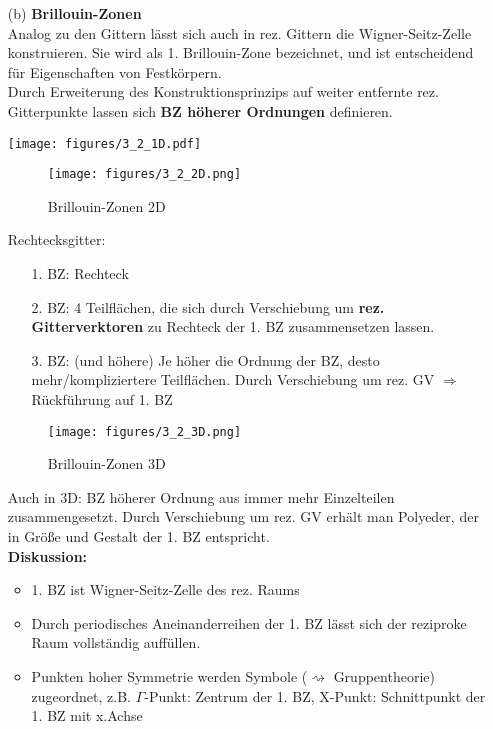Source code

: \begin{itemize}
    \item[(b)] \textbf{Brillouin-Zonen}\\
          Analog zu den Gittern lässt sich auch in rez. Gittern die   Wigner-Seitz-Zelle konstruieren. Sie wird als 1. Brillouin-Zone bezeichnet, und ist entscheidend für Eigenschaften von Festkörpern.\\
          Durch Erweiterung des Konstruktionsprinzips auf weiter entfernte rez. Gitterpunkte lassen sich \textbf{BZ höherer Ordnungen} definieren.
          \begin{center}
              \texttt{[image: figures/3\_2\_1D.pdf]}
          \end{center}
          \begin{figure}[H]
              \centering
              \texttt{[image: figures/3\_2\_2D.png]}
              \caption{Brillouin-Zonen 2D}
              \label{}
          \end{figure}
          Rechtecksgitter:
          \begin{itemize}
              \item[1. BZ:] Rechteck
              \item[2. BZ:] 4 Teilflächen, die sich durch Verschiebung um \textbf{rez. Gitterverktoren} zu Rechteck der 1. BZ zusammensetzen lassen.
              \item[3. BZ:] (und höhere) Je höher die Ordnung der BZ, desto mehr/kompliziertere Teilflächen. Durch Verschiebung um rez. GV $\Rightarrow$ Rückführung auf 1. BZ
          \end{itemize}
          \begin{figure}[H]
              \centering
              \texttt{[image: figures/3\_2\_3D.png]}
              \caption{Brillouin-Zonen 3D}
              \label{}
          \end{figure}
          Auch in 3D: BZ höherer Ordnung aus immer mehr Einzelteilen zusammengesetzt. Durch Verschiebung um rez. GV erhält man Polyeder, der in Größe und Gestalt der 1. BZ entspricht.\\
          \textbf{Diskussion:}
          \begin{itemize}
              \item 1. BZ ist Wigner-Seitz-Zelle des rez. Raums
              \item Durch periodisches Aneinanderreihen der 1. BZ lässt sich der reziproke Raum vollständig auffüllen.
              \item Punkten hoher Symmetrie werden Symbole ($\rightsquigarrow$ Gruppentheorie) zugeordnet, z.B. $\Gamma$-Punkt: Zentrum der 1. BZ, X-Punkt: Schnittpunkt der 1. BZ mit x.Achse

\end{itemize}
\end{itemize}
○ ○ ○ ○
### ABOUT THIS TASK
Give back exactly the lines from the one containing "Rückführung auf 1. BZ" through the end of the listing above, with both ends included and nothing added.

### SOLUTION TO THIS PROBLEM
              \item[3. BZ:] (und höhere) Je höher die Ordnung der BZ, desto mehr/kompliziertere Teilflächen. Durch Verschiebung um rez. GV $\Rightarrow$ Rückführung auf 1. BZ
          \end{itemize}
          \begin{figure}[H]
              \centering
              \texttt{[image: figures/3\_2\_3D.png]}
              \caption{Brillouin-Zonen 3D}
              \label{}
          \end{figure}
          Auch in 3D: BZ höherer Ordnung aus immer mehr Einzelteilen zusammengesetzt. Durch Verschiebung um rez. GV erhält man Polyeder, der in Größe und Gestalt der 1. BZ entspricht.\\
          \textbf{Diskussion:}
          \begin{itemize}
              \item 1. BZ ist Wigner-Seitz-Zelle des rez. Raums
              \item Durch periodisches Aneinanderreihen der 1. BZ lässt sich der reziproke Raum vollständig auffüllen.
              \item Punkten hoher Symmetrie werden Symbole ($\rightsquigarrow$ Gruppentheorie) zugeordnet, z.B. $\Gamma$-Punkt: Zentrum der 1. BZ, X-Punkt: Schnittpunkt der 1. BZ mit x.Achse

\end{itemize}
\end{itemize}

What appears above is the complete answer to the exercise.